The recent coverage of the famine in East Africa, while warranted, is profitable to NGOs. The influx of aid monies and resources allows NGOs to proliferate in the region. In Ethiopia in 1984, the outpouring of food aid in Ethiopia was not generally accompanied by concrete efforts to bolster local food security or conserve local water sources. Neither the government nor the private sector made substantive action to stop drought and desertification. The government, entrenched in civil war, instead diverted resources toward the military, rather than toward the threat of famine. For this reason, the United States chose to give less aid to the Ethiopian government, instead giving that aid to Sudan, which had less need. In fact, of the monetary aid given to Ethiopia to address the 1984-85 famine, millions of dollars were used to traffic weapons into the country.

“Another man claiming to be a senior commander, Aregawi Berhe, said that “95 per cent” of the $100 million given to buy food was diverted to purchase weapons or to boost the rebels’ cause.”

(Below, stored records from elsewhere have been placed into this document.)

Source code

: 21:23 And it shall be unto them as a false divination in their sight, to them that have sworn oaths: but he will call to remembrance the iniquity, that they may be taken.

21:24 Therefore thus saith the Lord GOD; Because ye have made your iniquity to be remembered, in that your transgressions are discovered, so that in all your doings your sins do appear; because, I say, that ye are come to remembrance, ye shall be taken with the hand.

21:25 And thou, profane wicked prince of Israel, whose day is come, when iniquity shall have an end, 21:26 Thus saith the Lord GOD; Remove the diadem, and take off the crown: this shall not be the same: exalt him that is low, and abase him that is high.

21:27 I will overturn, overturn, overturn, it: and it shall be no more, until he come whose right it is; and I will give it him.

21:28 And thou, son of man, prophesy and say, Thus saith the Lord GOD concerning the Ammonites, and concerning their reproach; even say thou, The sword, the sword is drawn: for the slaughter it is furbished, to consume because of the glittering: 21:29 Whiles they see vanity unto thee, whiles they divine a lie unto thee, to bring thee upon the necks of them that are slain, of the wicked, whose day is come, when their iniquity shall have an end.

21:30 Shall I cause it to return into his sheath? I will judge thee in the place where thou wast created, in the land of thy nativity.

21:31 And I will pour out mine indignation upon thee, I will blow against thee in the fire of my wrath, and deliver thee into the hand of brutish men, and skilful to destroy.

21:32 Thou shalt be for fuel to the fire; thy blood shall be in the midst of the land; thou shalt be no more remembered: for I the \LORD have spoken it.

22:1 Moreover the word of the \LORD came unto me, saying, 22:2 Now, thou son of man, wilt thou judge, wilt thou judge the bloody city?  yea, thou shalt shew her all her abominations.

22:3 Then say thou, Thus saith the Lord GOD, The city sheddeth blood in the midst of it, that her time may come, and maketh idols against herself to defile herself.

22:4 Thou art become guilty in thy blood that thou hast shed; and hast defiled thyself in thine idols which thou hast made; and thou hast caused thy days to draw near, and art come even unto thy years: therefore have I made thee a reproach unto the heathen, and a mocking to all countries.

Alex De Waal, in his book entitled “Famine Crimes: Politics and the Disaster Industry in Africa” argued that some African governments, Ethiopia’s included, dodged their responsibility to implement famine-prevention measures because they require a socio-political contract between the government and civil society that allows citizens to hold governments accountable for famine. What happened instead was that governments through inaction and acceptance of foreign aid, ceded that responsibility to NGOs and “foreign technical experts” with a narrower definition of social responsibility and far less vested interest in the well-being of citizens. With this thesis, De Waal questioned the necessity and effectiveness of much of the humanitarian activity on the African continent.

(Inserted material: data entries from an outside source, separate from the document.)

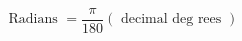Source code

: \documentclass[12pt]{article}
\begin{document}
\begin{displaymath}
\text { Radians }=\frac{\pi}{180}(\text { decimal deg rees })
\end{displaymath}
\end{document}
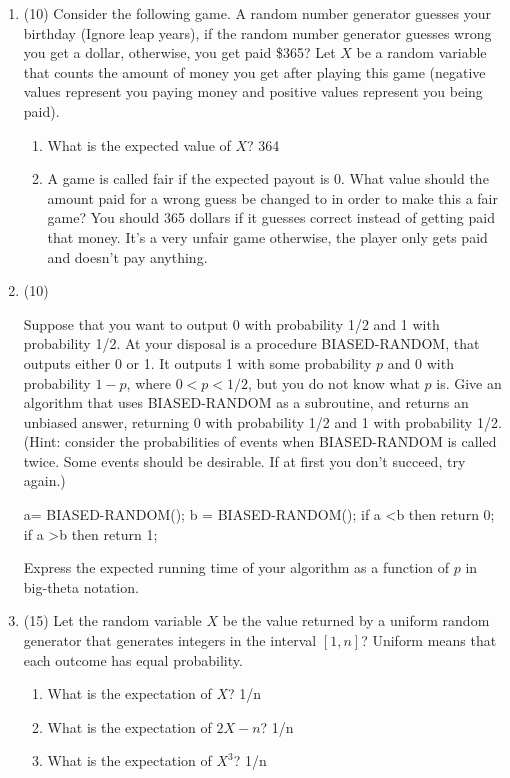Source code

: \documentclass[12pt]{article}
\begin{document}
\begin{enumerate}
\item (10) Consider the following game. A random number 
generator guesses your birthday (Ignore leap years), if the random number generator guesses 
wrong you get a dollar, otherwise, you get paid \$365? Let $X$ be a random variable that counts 
the amount of money you get after playing this game (negative values represent you paying money 
and positive values represent you being paid).
\begin{enumerate}
\item What is the expected value of $X$? 364
\item A game is called fair if the expected payout is 0. What value should the amount paid for a 
wrong guess be changed to in order to make this a fair game? You should 365 dollars if it guesses correct instead of getting paid that money. It's a very unfair game otherwise, the player only gets paid and doesn't pay anything.
\end{enumerate}

\item (10)

Suppose that you want to output 0 with probability 1/2 and 1 with probability 1/2.
At your disposal is a procedure BIASED-RANDOM, that outputs either 0 or 1. It
outputs 1 with some probability $p$ and 0 with probability $1-p$, where $0 < p < 1/2$,
but you do not know what $p$ is. Give an algorithm that uses BIASED-RANDOM
as a subroutine, and returns an unbiased answer, returning 0 with probability 1/2
and 1 with probability 1/2. (Hint: consider the probabilities of events when BIASED-RANDOM is
called twice. Some events should be desirable. If at first you don't succeed, try again.)

\begin{algorithm}[H]
\begin{algorithmic}
\State a= BIASED-RANDOM();
\State b = BIASED-RANDOM();
\State if a \textless  b then return 0;
\State if a \textgreater  b then return 1;
\EndProcedure
\end{algorithmic}
\end{algorithm}

Express the expected running time of your algorithm as a function of $p$ in big-theta notation.

\item (15) Let the random variable $X$ be the value returned by a uniform random generator that generates integers in the interval $[1,n]$? Uniform means that each outcome has equal probability.
\begin{enumerate}
\item What is the expectation of $X$? 1/n
\item What is the expectation of $2X - n$? 1/n
\item What is the expectation of $X^3$? 1/n
\end{enumerate}
\end{enumerate}
\end{document}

The de-emphasis of what has been accomplished in favor of what remains to be done is a pragmatic focus for NGOs, but it casts a myopic gaze upon Africa. In the last sixty years, well over a trillion dollars of ‚development aid‘ has been transferred from the „West“ to African nations. Fact is: this aid is not free. Donor dependency, corruption and lack of incentive for governments to govern well and efficiently are all costs of aid.

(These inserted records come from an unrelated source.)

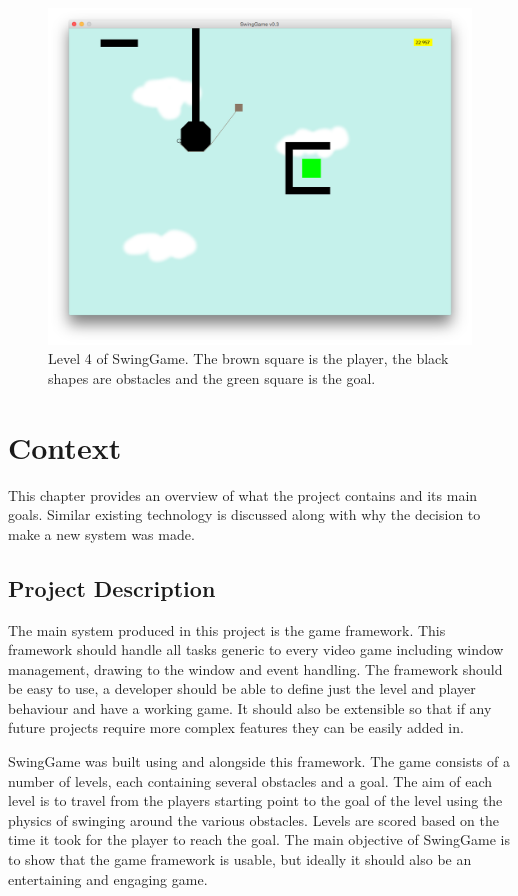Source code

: \documentclass[]{report}
\begin{document}
\begin{figure}[H]
	\centerline{\includegraphics[width=1.5\textwidth]{sgexample}}
	\caption{Level 4 of SwingGame. The brown square is the player, the black shapes are obstacles and the green square is the goal.}
	\label{sgexample}
\end{figure}

\chapter{Context}
This chapter provides an overview of what the project contains and its main goals. Similar existing technology is discussed along with why the decision to make a new system was made.
	\section{Project Description}
	The main system produced in this project is the game framework. This framework should handle all tasks generic to every video game including window management, drawing to the window and event handling. The framework should be easy to use, a developer should be able to define just the level and player behaviour and have a working game. It should also be extensible so that if any future projects require more complex features they can be easily added in.
	
	SwingGame was built using and alongside this framework. The game consists of a number of levels, each containing several obstacles and a goal. The aim of each level is to travel from the players starting point to the goal of the level using the physics of swinging around the various obstacles. Levels are scored based on the time it took for the player to reach the goal. The main objective of SwingGame is to show that the game framework is usable, but ideally it should also be an entertaining and engaging game.
\end{document}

Is this to say that aid cannot be beneficial? No. Historically, Germany was re-developed post-World War II through the Marshall Plan, $13 billion (about 1.1 trillion in 2011 US Dollars) of monetary and technical aid. However, Germany was already industrialized. In Africa, a trillion in development aid follows decades of colonialism and extraction economies designed to benefit the colonizer. Extraction economies were purposed to be supplemental and secondary to Western nations. Post-colonial economies in Africa often retained the same orientation. In 2005, the International Monetary Fund (IMF) published a working paper entitled “Aid Will Not Lift Growth in Africa.“ Shortly after, an editorial note was published noting that this was not the IMF‘s official position on aid in Africa.

So what does this have to do with non-governmental organizations and civil society? The interaction between NGOs and civil society can undermine the government’s legitimacy. Political science and development theory both argue that governments- particularly African governments- derive their legitimacy from their ability to provide essential public goods and services to the citizenry. So long as NGOs serve a supplementary role, governments don’t face a loss of legitimacy. Moreoever, the question of NGOs’ legitimacy comes up. In 2003, Alliance Sud asked “Do NGOs Have a Problem of Legitimacy?” They are certainly not elected by the people that they serve (nor is being an elected official a guarantee).

Are NGOs an intermediary between the citizenry and the governments? Generally, no, they are not. Many NGOs are supranational and international, beholden to the interests of a group or organization outside of the countries in which they are operating. Even domestic NGOs can have their own agendas. But NGOs can foster democratic participation in civil society. So now we ask, how can we foster communication and transparency between NGOs and governments? The answer depends heavily upon the political climate. In an authoritarian regime, transparency is unlikely. Similarly, if a government is weak and given to brutality, neither communication nor transparency are likely. In the last 20 years, there have been examples of African governments conflicting with NGOs. In 1987, the Ugandan government banned the use of radios by NGOs for cross-country communication in order to inhibit their proliferation within national borders. Two years later, Uganda’s legislature placed NGOs under the umbrella of the internal security secretariat, thus enabling greater communication and accountability.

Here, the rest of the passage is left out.